3. Модернистские олигархии. Здесь демократические конституции отменены или не существуют. Чиновничество и военщина сосредоточивают всю власть в своих руках. Демократизация может входить, а может и не входить в цели этих элит. Нет конкурирующих партий, а деятельность групп давления, если они есть, ограничивается. Такие олигархии в основном добиваются экономического развития. Примером этого типа служат Турция при ее первом президенте (20-30 г. г.) Ататюрке, Иран при шахе Реза Пехлеви.
4. Тоталитарные олигархии. Согласно Э. Шилзу, это Северная Корея или Северный Вьетнам. Они отличаются от модернистских олигархий тремя чертами: степенью проникновения политики в общество, степенью концентрации власти в руках элиты и ритмом социальной мобилизации.
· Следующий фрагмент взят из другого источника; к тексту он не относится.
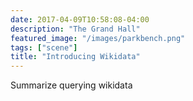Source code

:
 ```yaml
---
date: 2017-04-09T10:58:08-04:00
description: "The Grand Hall"
featured_image: "/images/parkbench.png"
tags: ["scene"]
title: "Introducing Wikidata"
---
```


Summarize querying wikidata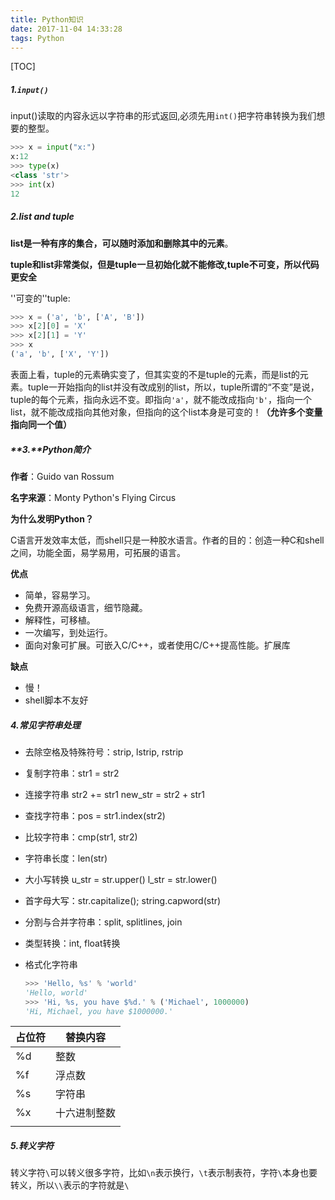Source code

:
 ```yaml
---
title: Python知识
date: 2017-11-04 14:33:28
tags: Python
---
```


[TOC]

##### 1.`input()`

input()读取的内容永远以字符串的形式返回,必须先用`int()`把字符串转换为我们想要的整型。

```python
>>> x = input("x:")
x:12
>>> type(x)
<class 'str'>
>>> int(x)
12
```

##### 2.list and tuple

**list是一种有序的集合，可以随时添加和删除其中的元素**。

**tuple和list非常类似，但是tuple一旦初始化就不能修改,tuple不可变，所以代码更安全**

''可变的''tuple:

```python
>>> x = ('a', 'b', ['A', 'B'])
>>> x[2][0] = 'X'
>>> x[2][1] = 'Y'
>>> x
('a', 'b', ['X', 'Y'])
```

表面上看，tuple的元素确实变了，但其实变的不是tuple的元素，而是list的元素。tuple一开始指向的list并没有改成别的list，所以，tuple所谓的“不变”是说，tuple的每个元素，指向永远不变。即指向`'a'`，就不能改成指向`'b'`，指向一个list，就不能改成指向其他对象，但指向的这个list本身是可变的！**（允许多个变量指向同一个值）**

##### **3.**Python简介

**作者**：Guido van Rossum

**名字来源**：Monty Python's Flying Circus

**为什么发明Python？**

C语言开发效率太低，而shell只是一种胶水语言。作者的目的：创造一种C和shell之间，功能全面，易学易用，可拓展的语言。

**优点**

- 简单，容易学习。
- 免费开源高级语言，细节隐藏。
- 解释性，可移植。
- 一次编写，到处运行。
- 面向对象可扩展。可嵌入C/C++，或者使用C/C++提高性能。扩展库

**缺点**

- 慢！
- shell脚本不友好

##### 4.常见字符串处理

- 去除空格及特殊符号：strip, lstrip, rstrip
- 复制字符串：str1 = str2
- 连接字符串 str2 += str1   new_str = str2 + str1
- 查找字符串：pos = str1.index(str2)
- 比较字符串：cmp(str1, str2)
- 字符串长度：len(str)


- 大小写转换 u_str = str.upper()  l_str = str.lower()

- 首字母大写：str.capitalize();  string.capword(str)

- 分割与合并字符串：split, splitlines, join

- 类型转换：int, float转换

- 格式化字符串

  ```python
  >>> 'Hello, %s' % 'world'
  'Hello, world'
  >>> 'Hi, %s, you have $%d.' % ('Michael', 1000000)
  'Hi, Michael, you have $1000000.'
  ```

| 占位符  | 替换内容   |
| ---- | ------ |
| %d   | 整数     |
| %f   | 浮点数    |
| %s   | 字符串    |
| %x   | 十六进制整数 |
|      |        |

##### 5.转义字符

转义字符`\`可以转义很多字符，比如`\n`表示换行，`\t`表示制表符，字符`\`本身也要转义，所以`\\`表示的字符就是`\`



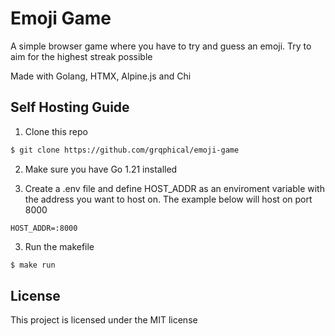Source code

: # Emoji Game

A simple browser game where you have to try and guess an emoji. Try to aim for the highest streak possible

Made with Golang, HTMX, Alpine.js and Chi

## Self Hosting Guide

1. Clone this repo

```bash
$ git clone https://github.com/grqphical/emoji-game
```

2. Make sure you have Go 1.21 installed

3. Create a .env file and define HOST_ADDR as an enviroment variable with the address you want to host on. The example below will host on port 8000

```
HOST_ADDR=:8000
```

3. Run the makefile

```bash
$ make run
```

## License

This project is licensed under the MIT license
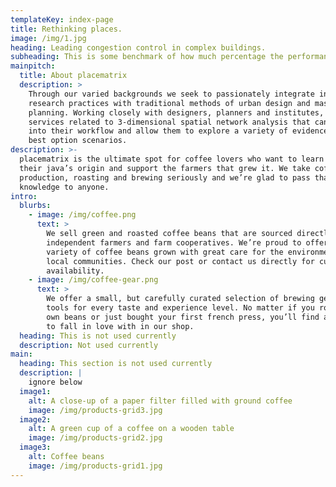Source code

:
 ```yaml
---
templateKey: index-page
title: Rethinking places.
image: /img/1.jpg
heading: Leading congestion control in complex buildings.
subheading: This is some benchmark of how much percentage the performance can be improved.
mainpitch:
  title: About placematrix
  description: >
    Through our varied backgrounds we seek to passionately integrate innovative
    research practices with traditional methods of urban design and master
    planning. Working closely with designers, planners and institutes, we offer
    services related to 3-dimensional spatial network analysis that can plug-in
    into their workflow and allow them to explore a variety of evidence-based
    best option scenarios.
description: >-
  placematrix is the ultimate spot for coffee lovers who want to learn about
  their java’s origin and support the farmers that grew it. We take coffee
  production, roasting and brewing seriously and we’re glad to pass that
  knowledge to anyone.
intro:
  blurbs:
    - image: /img/coffee.png
      text: >
        We sell green and roasted coffee beans that are sourced directly from
        independent farmers and farm cooperatives. We’re proud to offer a
        variety of coffee beans grown with great care for the environment and
        local communities. Check our post or contact us directly for current
        availability.
    - image: /img/coffee-gear.png
      text: >
        We offer a small, but carefully curated selection of brewing gear and
        tools for every taste and experience level. No matter if you roast your
        own beans or just bought your first french press, you’ll find a gadget
        to fall in love with in our shop.
  heading: This is not used currently
  description: Not used currently
main:
  heading: This section is not used currently
  description: |
    ignore below
  image1:
    alt: A close-up of a paper filter filled with ground coffee
    image: /img/products-grid3.jpg
  image2:
    alt: A green cup of a coffee on a wooden table
    image: /img/products-grid2.jpg
  image3:
    alt: Coffee beans
    image: /img/products-grid1.jpg
---
```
По мнению Шилза, существуют две разновидности тоталитаризма: большевистского типа и типа, который воплотился в фашистской Италии и нацистской Германии.
5. Традиционные олигархии - обычно выступают в монархической или династической форме и опираются больше на обычное право, чем на конституцию. Правящая элита пополняется на основе родства или статуса; она ориентирована на то, чтобы сохранить власть. Примерами могут служить королевства Непал, Саудовская Аравия. Однако, избежать модернизации полностью очень трудно, поэтому традиционная олигархия порой согласна на некоторые уступки. Согласно Шилзу, в незападных регионах политические системы чаще всего бывают именно модернистскими олигархиями, традиционными олигархиями и опекунскими демократиями.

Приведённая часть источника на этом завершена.